INSTRUCTIONS TO FOLLOW: Pull every line containing the word "products" out of the material below.

──────── AVAILABLE DATA ────────

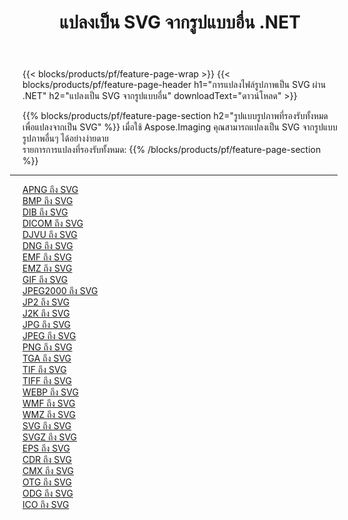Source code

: ﻿---
title: แปลงเป็น SVG จากรูปแบบอื่น .NET 
weight: 3920
url: /th/net/conversion/to/svg 
lang: th
langdirlevel: 2
locales: zh-hans,ja,it,ru,de,es,fr,nl,id,lt,pl,pt,vi,tr,ko,zh-hant,ar,hi,th,sv,cs,uk,he
description: เมื่อใช้ Aspose.Imaging คุณสามารถแปลงเป็น SVG จากรูปแบบอื่นได้อย่างง่ายดาย
---

{{< blocks/products/pf/feature-page-wrap >}}
{{< blocks/products/pf/feature-page-header h1="การแปลงไฟล์รูปภาพเป็น SVG ผ่าน .NET" h2="แปลงเป็น SVG จากรูปแบบอื่น" downloadText="ดาวน์โหลด" >}}


{{% blocks/products/pf/feature-page-section  h2="รูปแบบรูปภาพที่รองรับทั้งหมดเพื่อแปลงจากเป็น SVG" %}}
เมื่อใช้ Aspose.Imaging คุณสามารถแปลงเป็น SVG จากรูปแบบรูปภาพอื่นๆ ได้อย่างง่ายดาย
<br/>
รายการการแปลงที่รองรับทั้งหมด:
{{% /blocks/products/pf/feature-page-section %}}
<div class="container-fluid productfamilypage bg-gray">
    <div class="convertypes bg-gray agp-content section">
        <div class="container">
		<hr style="margin-left:-20px;"/>
		<div class="row other-converters">
		    <div class='col-md-2 other-converter remove-lp remove-rp'><a href="/imaging/th/net/conversion/apng-to-svg" >APNG ถึง SVG</a></div>
<div class='col-md-2 other-converter remove-lp remove-rp'><a href="/imaging/th/net/conversion/bmp-to-svg" >BMP ถึง SVG</a></div>
<div class='col-md-2 other-converter remove-lp remove-rp'><a href="/imaging/th/net/conversion/dib-to-svg" >DIB ถึง SVG</a></div>
<div class='col-md-2 other-converter remove-lp remove-rp'><a href="/imaging/th/net/conversion/dicom-to-svg" >DICOM ถึง SVG</a></div>
<div class='col-md-2 other-converter remove-lp remove-rp'><a href="/imaging/th/net/conversion/djvu-to-svg" >DJVU ถึง SVG</a></div>
<div class='col-md-2 other-converter remove-lp remove-rp'><a href="/imaging/th/net/conversion/dng-to-svg" >DNG ถึง SVG</a></div>
<div class='col-md-2 other-converter remove-lp remove-rp'><a href="/imaging/th/net/conversion/emf-to-svg" >EMF ถึง SVG</a></div>
<div class='col-md-2 other-converter remove-lp remove-rp'><a href="/imaging/th/net/conversion/emz-to-svg" >EMZ ถึง SVG</a></div>
<div class='col-md-2 other-converter remove-lp remove-rp'><a href="/imaging/th/net/conversion/gif-to-svg" >GIF ถึง SVG</a></div>
<div class='col-md-2 other-converter remove-lp remove-rp'><a href="/imaging/th/net/conversion/jpeg2000-to-svg" >JPEG2000 ถึง SVG</a></div>
<div class='col-md-2 other-converter remove-lp remove-rp'><a href="/imaging/th/net/conversion/jp2-to-svg" >JP2 ถึง SVG</a></div>
<div class='col-md-2 other-converter remove-lp remove-rp'><a href="/imaging/th/net/conversion/j2k-to-svg" >J2K ถึง SVG</a></div>
<div class='col-md-2 other-converter remove-lp remove-rp'><a href="/imaging/th/net/conversion/jpg-to-svg" >JPG ถึง SVG</a></div>
<div class='col-md-2 other-converter remove-lp remove-rp'><a href="/imaging/th/net/conversion/jpeg-to-svg" >JPEG ถึง SVG</a></div>
<div class='col-md-2 other-converter remove-lp remove-rp'><a href="/imaging/th/net/conversion/png-to-svg" >PNG ถึง SVG</a></div>
<div class='col-md-2 other-converter remove-lp remove-rp'><a href="/imaging/th/net/conversion/tga-to-svg" >TGA ถึง SVG</a></div>
<div class='col-md-2 other-converter remove-lp remove-rp'><a href="/imaging/th/net/conversion/tif-to-svg" >TIF ถึง SVG</a></div>
<div class='col-md-2 other-converter remove-lp remove-rp'><a href="/imaging/th/net/conversion/tiff-to-svg" >TIFF ถึง SVG</a></div>
<div class='col-md-2 other-converter remove-lp remove-rp'><a href="/imaging/th/net/conversion/webp-to-svg" >WEBP ถึง SVG</a></div>
<div class='col-md-2 other-converter remove-lp remove-rp'><a href="/imaging/th/net/conversion/wmf-to-svg" >WMF ถึง SVG</a></div>
<div class='col-md-2 other-converter remove-lp remove-rp'><a href="/imaging/th/net/conversion/wmz-to-svg" >WMZ ถึง SVG</a></div>
<div class='col-md-2 other-converter remove-lp remove-rp'><a href="/imaging/th/net/conversion/svg-to-svg" >SVG ถึง SVG</a></div>
<div class='col-md-2 other-converter remove-lp remove-rp'><a href="/imaging/th/net/conversion/svgz-to-svg" >SVGZ ถึง SVG</a></div>
<div class='col-md-2 other-converter remove-lp remove-rp'><a href="/imaging/th/net/conversion/eps-to-svg" >EPS ถึง SVG</a></div>
<div class='col-md-2 other-converter remove-lp remove-rp'><a href="/imaging/th/net/conversion/cdr-to-svg" >CDR ถึง SVG</a></div>
<div class='col-md-2 other-converter remove-lp remove-rp'><a href="/imaging/th/net/conversion/cmx-to-svg" >CMX ถึง SVG</a></div>
<div class='col-md-2 other-converter remove-lp remove-rp'><a href="/imaging/th/net/conversion/otg-to-svg" >OTG ถึง SVG</a></div>
<div class='col-md-2 other-converter remove-lp remove-rp'><a href="/imaging/th/net/conversion/odg-to-svg" >ODG ถึง SVG</a></div>
<div class='col-md-2 other-converter remove-lp remove-rp'><a href="/imaging/th/net/conversion/ico-to-svg" >ICO ถึง SVG</a></div>
                </div>
        </div>
    </div>
</div>
<br/>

────────

PROBLEM SOLUTION:
{{< blocks/products/pf/feature-page-wrap >}}
{{< blocks/products/pf/feature-page-header h1="การแปลงไฟล์รูปภาพเป็น SVG ผ่าน .NET" h2="แปลงเป็น SVG จากรูปแบบอื่น" downloadText="ดาวน์โหลด" >}}
{{% blocks/products/pf/feature-page-section  h2="รูปแบบรูปภาพที่รองรับทั้งหมดเพื่อแปลงจากเป็น SVG" %}}
{{% /blocks/products/pf/feature-page-section %}}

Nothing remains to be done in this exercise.